Йешуа бен Сий неодобрительно взглянул на принца Антипатра. Мол, «нет нужды в твоей оценке» – говорил его взгляд.
– Но пророчества помогают нам заглянуть в будущее, расширяют границы понимания мира, – вставил неожиданно Николай Дамасский.
– А как, рабби, Пророчество Мелхиседека? – спросил царь. – Истинно ли оно?
– Мелхиседек величайший пророк, когда-либо живший на этом свете, – ответил рабби Иссаххар. – И его пророчество самое важное из всех пророчеств.
– Стало быть, мне надо готовиться к приходу своего противника.
– Ты не можешь быть противником Мешиаха.
– Даже так. Я не могу быть противником Царю Иудеев из дома Давида?
– Его царство не от мира сего.
– Трудно понять. От какого же мира тогда? И почему же тогда его называют царем иудеев? А не царем «не от мира сего»? Почему тогда Ахиабус уверен, что за разговорами о Мешиахе кроется тайный заговор свергнуть меня и восстановить дом Давида на престоле? Разве не так, Ахо?
– Так, – ответил Ахиабус. – Я располагаю достоверными сведениями, что бене Бабы намерены воспользоваться слухами о Мешиахе, чтобы поднять народ против вас, Ваше Величество.
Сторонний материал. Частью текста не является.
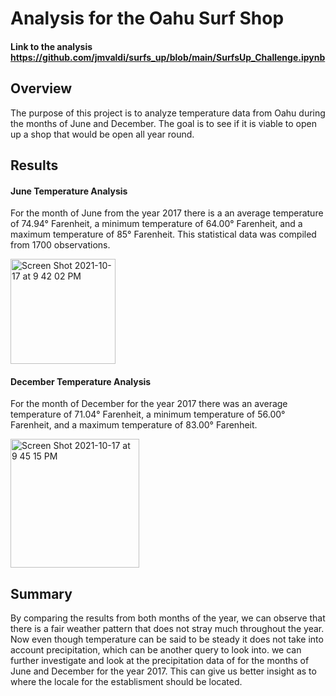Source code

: # Analysis for the Oahu Surf Shop

#### Link to the analysis https://github.com/jmvaldi/surfs_up/blob/main/SurfsUp_Challenge.ipynb
## Overview
The purpose of this project is to analyze temperature data from Oahu during the months of June and December. The goal is to see if it is viable to open up a shop that would be open all year round.

## Results
#### June Temperature Analysis
For the month of June from the year 2017 there is a an average temperature of 74.94° Farenheit, a minimum temperature of 64.00° Farenheit, and a maximum temperature of 85° Farenheit. This statistical data was compiled from 1700 observations.

<img width="168" alt="Screen Shot 2021-10-17 at 9 42 02 PM" src="https://user-images.githubusercontent.com/88690258/137656510-6d982278-7ece-48b1-aac3-5536e8d6635c.png">

#### December Temperature Analysis
For the month of December for the year 2017 there was an average temperature of 71.04° Farenheit, a minimum temperature of 56.00° Farenheit, and a maximum temperature of 83.00° Farenheit.

<img width="206" alt="Screen Shot 2021-10-17 at 9 45 15 PM" src="https://user-images.githubusercontent.com/88690258/137656726-65a64d56-7fdc-47f0-9ed3-4fe46364453b.png">

## Summary
By comparing the results from both months of the year, we can observe that there is a fair weather pattern that does not stray much throughout the year. Now even though temperature can be said to be steady it does not take into account precipitation, which can be another query to look into. we can further investigate and look at the precipitation data of for the months of June and December for the year 2017. This can give us better insight as to where the locale for the establisment should be located.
– Ну, а кто распространяет эти слухи? – спросил Дворцовый Шут.
– Сами же люди Ахиабуса, – сказал рабби Иссаххар. – И теперь, когда столько людей знают о Мешиахе, их уже никак не остановить.
– И что, рабби? Хотите сказать, что народ придет в движение, преподнесет царскую корону, так сказать, на блюдечке Элохиму и он откажется?
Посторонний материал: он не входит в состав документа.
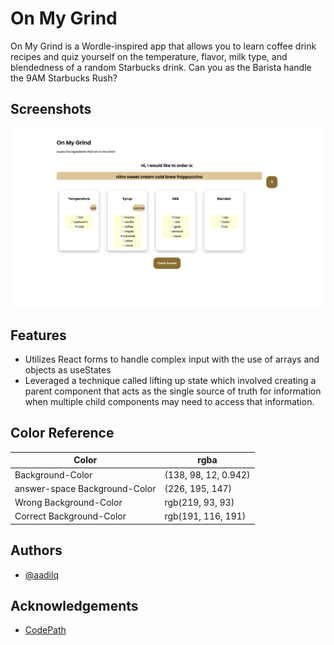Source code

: 
# On My Grind

On My Grind is a Wordle-inspired app that allows you to learn coffee drink recipes and quiz yourself on the temperature, flavor, milk type, and blendedness of a random Starbucks drink. Can you as the Barista handle the 9AM Starbucks Rush? 




## Screenshots

![](https://github.com/aadilq/On-My-Grind/blob/main/src/assets/Screenshot%202024-11-02%20at%206.17.25%20PM.png)
## Features

- Utilizes React forms to handle complex input with the use of arrays and objects as useStates 
- Leveraged a technique called lifting up state which involved creating a parent component that acts as the single source of truth for information when multiple child components may need to access that information.

## Color Reference

| Color             | rgba                                                                |
| ----------------- | ------------------------------------------------------------------ |
| Background-Color | (138, 98, 12, 0.942) |
| answer-space Background-Color  | (226, 195, 147) |
| Wrong Background-Color | rgb(219, 93, 93) |
| Correct Background-Color | rgb(191, 116, 191)|



## Authors

- [@aadilq](https://github.com/aadilq)


## Acknowledgements

 - [CodePath](https://github.com/codepath)



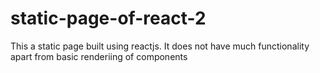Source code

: # static-page-of-react-2

This a static page built using reactjs. It does not have much functionality apart from basic renderiing of components
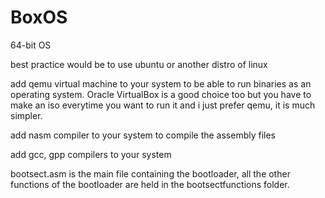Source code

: # BoxOS
64-bit OS

best practice would be to use ubuntu or another distro of linux

add qemu virtual machine to your system to be able to run binaries as an operating system. Oracle VirtualBox is a good choice too but you have to make an iso everytime you want to run it and i just prefer qemu, it is much simpler.

add nasm compiler to your system to compile the assembly files

add gcc, gpp compilers to your system

bootsect.asm is the main file containing the bootloader, all the other functions of the bootloader are held in the bootsectfunctions folder.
– Не уверен, что дело дойдет до этого.
– Ну, конечно, не дойдет. Я не допущу. Но я хочу знать. Откажется Элохим или нет?
– Думаю, откажется. Ему не нужна твоя корона.
– Я хочу услышать это от самого Элохима.
– Хорошо. Как увижу его, передам.
– Не забудьте!
Царь Ирод встал. В нескольких словах подвел черту пиршеству. Напомнил всем, что выступит перед народом через три дня, второго числа месяца Тебефа и призвал всех присутствующих поддержать его новые начинания.
Гости также встали и поклонились царю. Царь и принц Антипатр первыми покинули зал.
– Пато, – уже в Колонном дворе спросил царь, – не умрет он до второго?
– Не должен, абба. Это был особый яд. Из Египта. Медленно действующий. Убивает незаметно и не сразу.
– Интересно, почему тебе доставили яд из Египта? Не зря Соломея подозревает тебя.
– Абба, Соломея просто зла на меня.
– А почему?
– Она несколько раз домогалась меня.
Ирод расхохотался.
– Узнаю Мею. А почему отказываешь ей? Родной тете! Кинул бы пару раз палку. Ничего бы от тебя не убавилось.